A preliminary study of super-resolution deep learning reconstruction with cardiac option for evaluation of endovascular-treated intracranial aneurysms
- Authors
- Otgonbaatar, Chuluunbaatar; Kim, Hyunjung; Jeon, Pil-Hyun; Jeon, Sang-Hyun; Cha, Sung-Jin; Ryu, Jae-Kyun; Jung, Won Beom; Shim, Hackjoon; Ko, Sung Min; Kim, Jin Woo
- Issue Date
- Jun-2024
- Publisher
- OXFORD UNIV PRESS
- Keywords
- intracranial aneurysm; image reconstruction; super-resolution deep learning reconstruction; blooming artifact; CT angiography
- Citation
- BRITISH JOURNAL OF RADIOLOGY, v.97, no.1160, pp 1492 - 1500
- Pages
- 9
- Journal Title
- BRITISH JOURNAL OF RADIOLOGY
- Volume
- 97
- Number
- 1160
- Start Page
- 1492
- End Page
- 1500
- URI
- http://scholarworks.bwise.kr/kbri/handle/2023.sw.kbri/1216
- DOI
- 10.1093/bjr/tqae117
- ISSN
- 0007-1285
1748-880X
- Abstract
- Objectives: To investigate the usefulness of super-resolution deep learning reconstruction (SR-DLR) with cardiac option in the assessment of image quality in patients with stent-assisted coil embolization, coil embolization, and flow-diverting stent placement compared with other image reconstructions. Methods: This single-centre retrospective study included 50 patients (mean age, 59 years; range, 44-81 years; 13 men) who were treated with stent-assisted coil embolization, coil embolization, and flow-diverting stent placement between January and July 2023. The images were reconstructed using filtered back projection (FBP), hybrid iterative reconstruction (IR), and SR-DLR. The objective image analysis included image noise in the Hounsfield unit (HU), signal-to-noise ratio (SNR), contrast-to-noise ratio (CNR), and full width at half maximum (FWHM). Subjectively, two radiologists evaluated the overall image quality for the visualization of the flow-diverting stent, coil, and stent.

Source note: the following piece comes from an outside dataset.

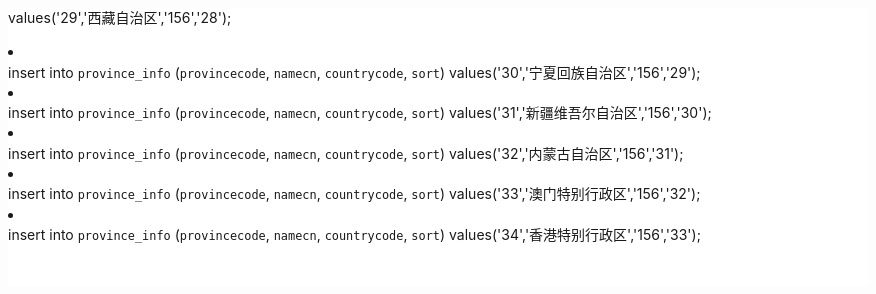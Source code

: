 <span class="hljs-keyword">values</span>(<span class="hljs-string">'29'</span>,<span class="hljs-string">'西藏自治区'</span>,<span class="hljs-string">'156'</span>,<span class="hljs-string">'28'</span>);</div></div></li><li><div class="hljs-ln-numbers"><div class="hljs-ln-line hljs-ln-n" data-line-number="44"></div></div><div class="hljs-ln-code"><div class="hljs-ln-line"><span class="hljs-keyword">insert</span> <span class="hljs-keyword">into</span> <span class="hljs-string">`province_info`</span> (<span class="hljs-string">`provincecode`</span>, <span class="hljs-string">`namecn`</span>, <span class="hljs-string">`countrycode`</span>, <span class="hljs-string">`sort`</span>) <span class="hljs-keyword">values</span>(<span class="hljs-string">'30'</span>,<span class="hljs-string">'宁夏回族自治区'</span>,<span class="hljs-string">'156'</span>,<span class="hljs-string">'29'</span>);</div></div></li><li><div class="hljs-ln-numbers"><div class="hljs-ln-line hljs-ln-n" data-line-number="45"></div></div><div class="hljs-ln-code"><div class="hljs-ln-line"><span class="hljs-keyword">insert</span> <span class="hljs-keyword">into</span> <span class="hljs-string">`province_info`</span> (<span class="hljs-string">`provincecode`</span>, <span class="hljs-string">`namecn`</span>, <span class="hljs-string">`countrycode`</span>, <span class="hljs-string">`sort`</span>) <span class="hljs-keyword">values</span>(<span class="hljs-string">'31'</span>,<span class="hljs-string">'新疆维吾尔自治区'</span>,<span class="hljs-string">'156'</span>,<span class="hljs-string">'30'</span>);</div></div></li><li><div class="hljs-ln-numbers"><div class="hljs-ln-line hljs-ln-n" data-line-number="46"></div></div><div class="hljs-ln-code"><div class="hljs-ln-line"><span class="hljs-keyword">insert</span> <span class="hljs-keyword">into</span> <span class="hljs-string">`province_info`</span> (<span class="hljs-string">`provincecode`</span>, <span class="hljs-string">`namecn`</span>, <span class="hljs-string">`countrycode`</span>, <span class="hljs-string">`sort`</span>) <span class="hljs-keyword">values</span>(<span class="hljs-string">'32'</span>,<span class="hljs-string">'内蒙古自治区'</span>,<span class="hljs-string">'156'</span>,<span class="hljs-string">'31'</span>);</div></div></li><li><div class="hljs-ln-numbers"><div class="hljs-ln-line hljs-ln-n" data-line-number="47"></div></div><div class="hljs-ln-code"><div class="hljs-ln-line"><span class="hljs-keyword">insert</span> <span class="hljs-keyword">into</span> <span class="hljs-string">`province_info`</span> (<span class="hljs-string">`provincecode`</span>, <span class="hljs-string">`namecn`</span>, <span class="hljs-string">`countrycode`</span>, <span class="hljs-string">`sort`</span>) <span class="hljs-keyword">values</span>(<span class="hljs-string">'33'</span>,<span class="hljs-string">'澳门特别行政区'</span>,<span class="hljs-string">'156'</span>,<span class="hljs-string">'32'</span>);</div></div></li><li><div class="hljs-ln-numbers"><div class="hljs-ln-line hljs-ln-n" data-line-number="48"></div></div><div class="hljs-ln-code"><div class="hljs-ln-line"><span class="hljs-keyword">insert</span> <span class="hljs-keyword">into</span> <span class="hljs-string">`province_info`</span> (<span class="hljs-string">`provincecode`</span>, <span class="hljs-string">`namecn`</span>, <span class="hljs-string">`countrycode`</span>, <span class="hljs-string">`sort`</span>) <span class="hljs-keyword">values</span>(<span class="hljs-string">'34'</span>,<span class="hljs-string">'香港特别行政区'</span>,<span class="hljs-string">'156'</span>,<span class="hljs-string">'33'</span>);</div></div></li></ol></code><div class="hljs-button signin" data-title="登录后复制" onclick="hljs.signin(event)"></div></pre><br><br><pre></pre>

Results: The image noise in HU in SR-DLR was 6.99 +/- 1.49, which was significantly lower than that in images reconstructed with FBP (12.32 +/- 3.01) and hybrid IR (8.63 +/- 2.12) (P < .001). Both the mean SNR and CNR were significantly higher in SR-DLR than in FBP and hybrid IR (P < .001 and P < .001). The FWHMs for the stent (P < .004), flow-diverting stent (P < .001), and coil (P < .001) were significantly lower in SR-DLR than in FBP and hybrid IR. The subjective visual scores were significantly higher in SR-DLR than in other image reconstructions (P < .001). Conclusions: SR-DLR with cardiac option is useful for follow-up imaging in stent-assisted coil embolization and flow-diverting stent placement in terms of lower image noise, higher SNR and CNR, superior subjective image analysis, and less blooming artifact than other image reconstructions. Advances in knowledge: SR-DLR with cardiac option allows better visualization of the peripheral and smaller cerebral arteries. SR-DLR with cardiac option can be beneficial for CT imaging of stent-assisted coil embolization and flow-diverting stent.